#### PROBLEM TO WORK ON
Below are the records; copy exactly the lines from the first through the one containing "Specifying configuration directives", both included, and leave out the pictures.

Records from a dataset
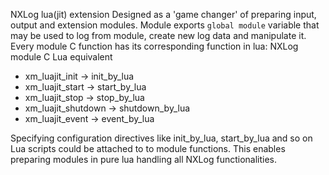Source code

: NXLog lua(jit) extension
Designed as a 'game changer' of preparing input, output and extension modules.
Module exports `global module` variable that may be used to log from module, 
create new log data and manipulate it. Every module C function has its corresponding 
function in lua:
NXLog module C		   Lua equivalent
* xm_luajit_init 	-> init_by_lua
* xm_luajit_start	-> start_by_lua
* xm_luajit_stop	-> stop_by_lua
* xm_luajit_shutdown	-> shutdown_by_lua
* xm_luajit_event	-> event_by_lua

Specifying configuration directives like init_by_lua, start_by_lua and so on Lua scripts
could be attached to to module functions. This enables preparing modules in pure lua handling all
NXLog functionalities. 

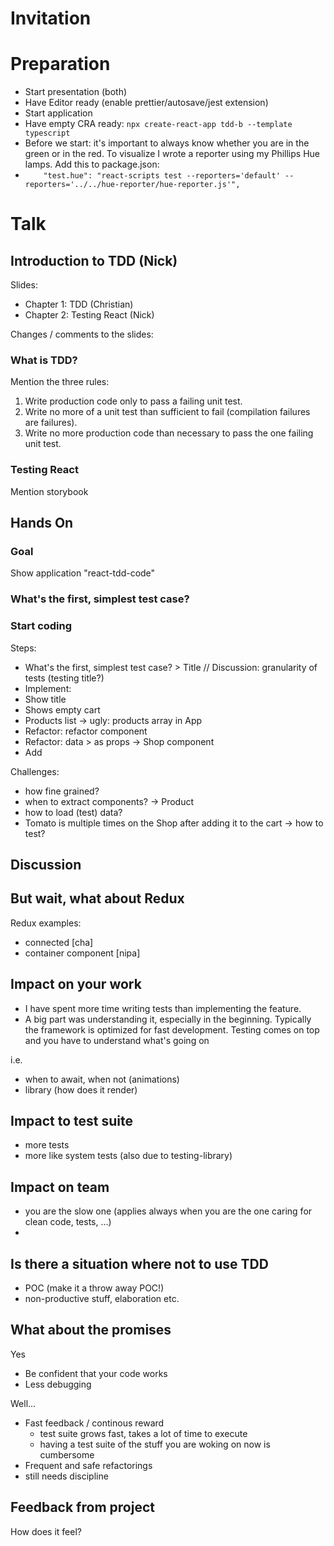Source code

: # Invitation

# Preparation

- Start presentation (both)
- Have Editor ready (enable prettier/autosave/jest extension)
- Start application
- Have empty CRA ready: `npx create-react-app tdd-b --template typescript`
- Before we start: it's important to always know whether you are in the green or in the red. To visualize I wrote a reporter using my Phillips Hue lamps. Add this to package.json:
- `    "test.hue": "react-scripts test --reporters='default' --reporters='../../hue-reporter/hue-reporter.js'",`

# Talk

## Introduction to TDD (Nick)

Slides:
- Chapter 1: TDD (Christian)
- Chapter 2: Testing React (Nick)

Changes / comments to the slides:

### What is TDD?

Mention the three rules:

1. Write production code only to pass a failing unit test.
1. Write no more of a unit test than sufficient to fail (compilation failures are failures).
1. Write no more production code than necessary to pass the one failing unit test.

### Testing React

Mention storybook

## Hands On

### Goal

Show application "react-tdd-code"

### What's the first, simplest test case?

### Start coding

Steps:
- What's the first, simplest test case? > Title  // Discussion: granularity of tests (testing title?)
- Implement:
- Show title
- Shows empty cart
- Products list -> ugly: products array in App
-   Refactor: refactor component
-   Refactor: data > as props -> Shop component
- Add

Challenges:
- how fine grained?
- when to extract components? -> Product
- how to load (test) data?
- Tomato is multiple times on the Shop after adding it to the cart -> how to test?

## Discussion

## But wait, what about Redux

Redux examples:
- connected [cha]
- container component [nipa]

## Impact on your work

- I have spent more time writing tests than implementing the feature.
- A big part was understanding it, especially in the beginning. Typically the framework is optimized for fast development. Testing comes on top and you have to understand what's going on

i.e.
- when to await, when not (animations)
- library (how does it render)

## Impact to test suite

- more tests
- more like system tests (also due to testing-library)

## Impact on team

- you are the slow one (applies always when you are the one caring for clean code, tests, ...)
- 

## Is there a situation where not to use TDD

- POC (make it a throw away POC!)
- non-productive stuff, elaboration etc.

## What about the promises

Yes
- Be confident that your code works
- Less debugging

Well...
- Fast feedback / continous reward
  - test suite grows fast, takes a lot of time to execute
  - having a test suite of the stuff you are woking on now is cumbersome
- Frequent and safe refactorings
 - still needs discipline

## Feedback from project

How does it feel?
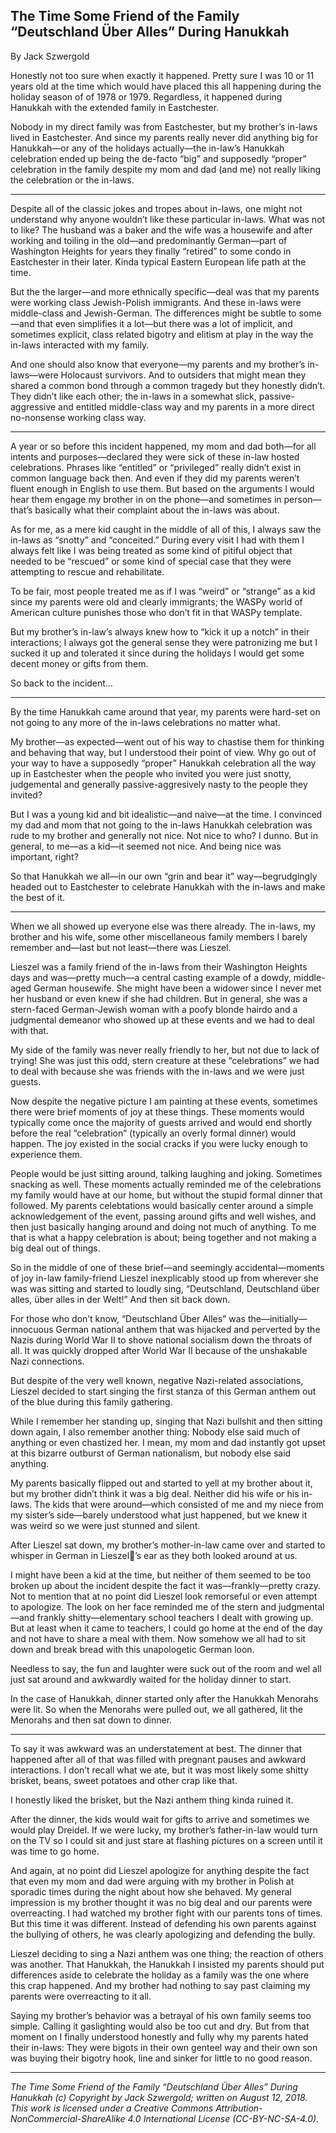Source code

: ## The Time Some Friend of the Family “Deutschland Über Alles” During Hanukkah

By Jack Szwergold

Honestly not too sure when exactly it happened. Pretty sure I was 10 or 11 years old at the time which would have placed this all happening during the holiday season of of 1978 or 1979. Regardless, it happened during Hanukkah with the extended family in Eastchester.

Nobody in my direct family was from Eastchester, but my brother’s in-laws lived in Eastchester. And since my parents really never did anything big for Hanukkah—or any of the holidays actually—the in-law’s Hanukkah celebration ended up being the de-facto “big” and supposedly “proper” celebration in the family despite my mom and dad (and me) not really liking the celebration or the in-laws.

***

Despite all of the classic jokes and tropes about in-laws, one might not understand why anyone wouldn’t like these particular in-laws. What was not to like? The husband was a baker and the wife was a housewife and after working and toiling in the old—and predominantly German—part of Washington Heights for years they finally “retired” to some condo in Eastchester in their later. Kinda typical Eastern European life path at the time.

But the the larger—and more ethnically specific—deal was that my parents were working class Jewish-Polish immigrants. And these in-laws were middle-class and Jewish-German. The differences might be subtle to some—and that even simplifies it a lot—but there was a lot of implicit, and sometimes explicit, class related bigotry and elitism at play in the way the in-laws interacted with my family.

And one should also know that everyone—my parents and my brother’s in-laws—were Holocaust survivors. And to outsiders that might mean they shared a common bond through a common tragedy but they honestly didn’t. They didn’t like each other; the in-laws in a somewhat slick, passive-aggressive and entitled middle-class way and my parents in a more direct no-nonsense working class way.

***

A year or so before this incident happened, my mom and dad both—for all intents and purposes—declared they were sick of these in-law hosted celebrations. Phrases like “entitled” or “privileged” really didn’t exist in common language back then. And even if they did my parents weren’t fluent enough in English to use them. But based on the arguments I would hear them engage my brother in on the phone—and sometimes in person—that’s basically what their complaint about the in-laws was about.

As for me, as a mere kid caught in the middle of all of this, I always saw the in-laws as “snotty” and “conceited.” During every visit I had with them I always felt like I was being treated as some kind of pitiful object that needed to be “rescued” or some kind of special case that they were attempting to rescue and rehabilitate.

To be fair, most people treated me as if I was “weird” or “strange” as a kid since my parents were old and clearly immigrants; the WASPy world of American culture punishes those who don’t fit in that WASPy template.

But my brother’s in-law’s always knew how to “kick it up a notch” in their interactions; I always got the general sense they were patronizing me but I sucked it up and tolerated it since during the holidays I would get some decent money or gifts from them.

So back to the incident…

***

By the time Hanukkah came around that year, my parents were hard-set on not going to any more of the in-laws celebrations no matter what.

My brother—as expected—went out of his way to chastise them for thinking and behaving that way, but I understood their point of view. Why go out of your way to have a supposedly “proper” Hanukkah celebration all the way up in Eastchester when the people who invited you were just snotty, judgemental and generally passive-aggresively nasty to the people they invited?

But I was a young kid and bit idealistic—and naive—at the time. I convinced my dad and mom that not going to the in-laws Hanukkah celebration was rude to my brother and generally not nice. Not nice to who? I dunno. But in general, to me—as a kid—it seemed not nice. And being nice was important, right?

So that Hanukkah we all—in our own “grin and bear it” way—begrudgingly headed out to Eastchester to celebrate Hanukkah with the in-laws and make the best of it.

***

When we all showed up everyone else was there already. The in-laws, my brother and his wife, some other miscellaneous family members I barely remember and—last but not least—there was Lieszel.

Lieszel was a family friend of the in-laws from their Washington Heights days and was—pretty much—a central casting example of a dowdy, middle-aged German housewife. She might have been a widower since I never met her husband or even knew if she had children. But in general, she was a stern-faced German-Jewish woman with a poofy blonde hairdo and a judgmental demeanor who showed up at these events and we had to deal with that.

My side of the family was never really friendly to her, but not due to lack of trying! She was just this odd, stern creature at these “celebrations” we had to deal with because she was friends with the in-laws and we were just guests.

Now despite the negative picture I am painting at these events, sometimes there were brief moments of joy at these things. These moments would typically come once the majority of guests arrived and would end shortly before the real “celebration” (typically an overly formal dinner) would happen. The joy existed in the social cracks if you were lucky enough to experience them.

People would be just sitting around, talking laughing and joking. Sometimes snacking as well. These moments actually reminded me of the celebrations my family would have at our home, but without the stupid formal dinner that followed. My parents celebtations would basically center around a simple acknowledgement of the event, passing around gifts and well wishes, and then just basically hanging around and doing not much of anything. To me that is what a happy celebration is about; being together and not making a big deal out of things.

So in the middle of one of these brief—and seemingly accidental—moments of joy in-law family-friend Lieszel inexplicably stood up from wherever she was was sitting and started to loudly sing, “Deutschland, Deutschland über alles, über alles in der Welt!” And then sit back down.

For those who don’t know, “Deutschland Über Alles” was the—initially—innocuous German national anthem that was hijacked and perverted by the Nazis during World War II to shove national socialism down the throats of all. It was quickly dropped after World War II because of the unshakable Nazi connections.

But despite of the very well known, negative Nazi-related associations, Lieszel decided to start singing the first stanza of this German anthem out of the blue during this family gathering.

While I remember her standing up, singing that Nazi bullshit and then sitting down again, I also remember another thing: Nobody else said much of anything or even chastized her. I mean, my mom and dad instantly got upset at this bizarre outburst of German nationalism, but nobody else said anything.

My parents basically flipped out and started to yell at my brother about it, but my brother didn’t think it was a big deal. Neither did his wife or his in-laws. The kids that were around—which consisted of me and my niece from my sister’s side—barely understood what just happened, but we knew it was weird so we were just stunned and silent.

After Lieszel sat down, my brother’s mother-in-law came over and started to whisper in German in Lieszel’s ear as they both looked around at us.

I might have been a kid at the time, but neither of them seemed to be too broken up about the incident despite the fact it was—frankly—pretty crazy. Not to mention that at no point did Lieszel look remorseful or even attempt to apologize. The look on her face reminded me of the stern and judgmental—and frankly shitty—elementary school teachers I dealt with growing up. But at least when it came to teachers, I could go home at the end of the day and not have to share a meal with them. Now somehow we all had to sit down and break bread with this unapologetic German loon.

Needless to say, the fun and laughter were suck out of the room and wel all just sat around and awkwardly waited for the holiday dinner to start.

In the case of Hanukkah, dinner started only after the Hanukkah Menorahs were lit. So when the Menorahs were pulled out, we all gathered, lit the Menorahs and then sat down to dinner.

***

To say it was awkward was an understatement at best. The dinner that happened after all of that was filled with pregnant pauses and awkward interactions. I don’t recall what we ate, but it was most likely some shitty brisket, beans, sweet potatoes and other crap like that.

I honestly liked the brisket, but the Nazi anthem thing kinda ruined it.

After the dinner, the kids would wait for gifts to arrive and sometimes we would play Dreidel. If we were lucky, my brother’s father-in-law would turn on the TV so I could sit and just stare at flashing pictures on a screen until it was time to go home.

And again, at no point did Lieszel apologize for anything despite the fact that even my mom and dad were arguing with my brother in Polish at sporadic times during the night about how she behaved. My general impression is my brother thought it was no big deal and our parents were overreacting. I had watched my brother fight with our parents tons of times. But this time it was different. Instead of defending his own parents against the bullying of others, he was clearly apologizing and defending the bully.

Lieszel deciding to sing a Nazi anthem was one thing; the reaction of others was another. That Hanukkah, the Hanukkah I insisted my parents should put differences aside to celebrate the holiday as a family was the one where this crap happened. And my brother had nothing to say past claiming my parents were overreacting to it all.

Saying my brother’s behavior was a betrayal of his own family seems too simple. Calling it gaslighting would also be too cut and dry. But from that moment on I finally understood honestly and fully why my parents hated their in-laws: They were bigots in their own genteel way and their own son was buying their bigotry hook, line and sinker for little to no good reason.

***

*The Time Some Friend of the Family “Deutschland Über Alles” During Hanukkah (c) Copyright by Jack Szwergold; written on August 12, 2018. This work is licensed under a Creative Commons Attribution-NonCommercial-ShareAlike 4.0 International License (CC-BY-NC-SA-4.0).*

#### THE ANSWER
Source code

: NXLog lua(jit) extension
Designed as a 'game changer' of preparing input, output and extension modules.
Module exports `global module` variable that may be used to log from module, 
create new log data and manipulate it. Every module C function has its corresponding 
function in lua:
NXLog module C		   Lua equivalent
* xm_luajit_init 	-> init_by_lua
* xm_luajit_start	-> start_by_lua
* xm_luajit_stop	-> stop_by_lua
* xm_luajit_shutdown	-> shutdown_by_lua
* xm_luajit_event	-> event_by_lua

Specifying configuration directives like init_by_lua, start_by_lua and so on Lua scripts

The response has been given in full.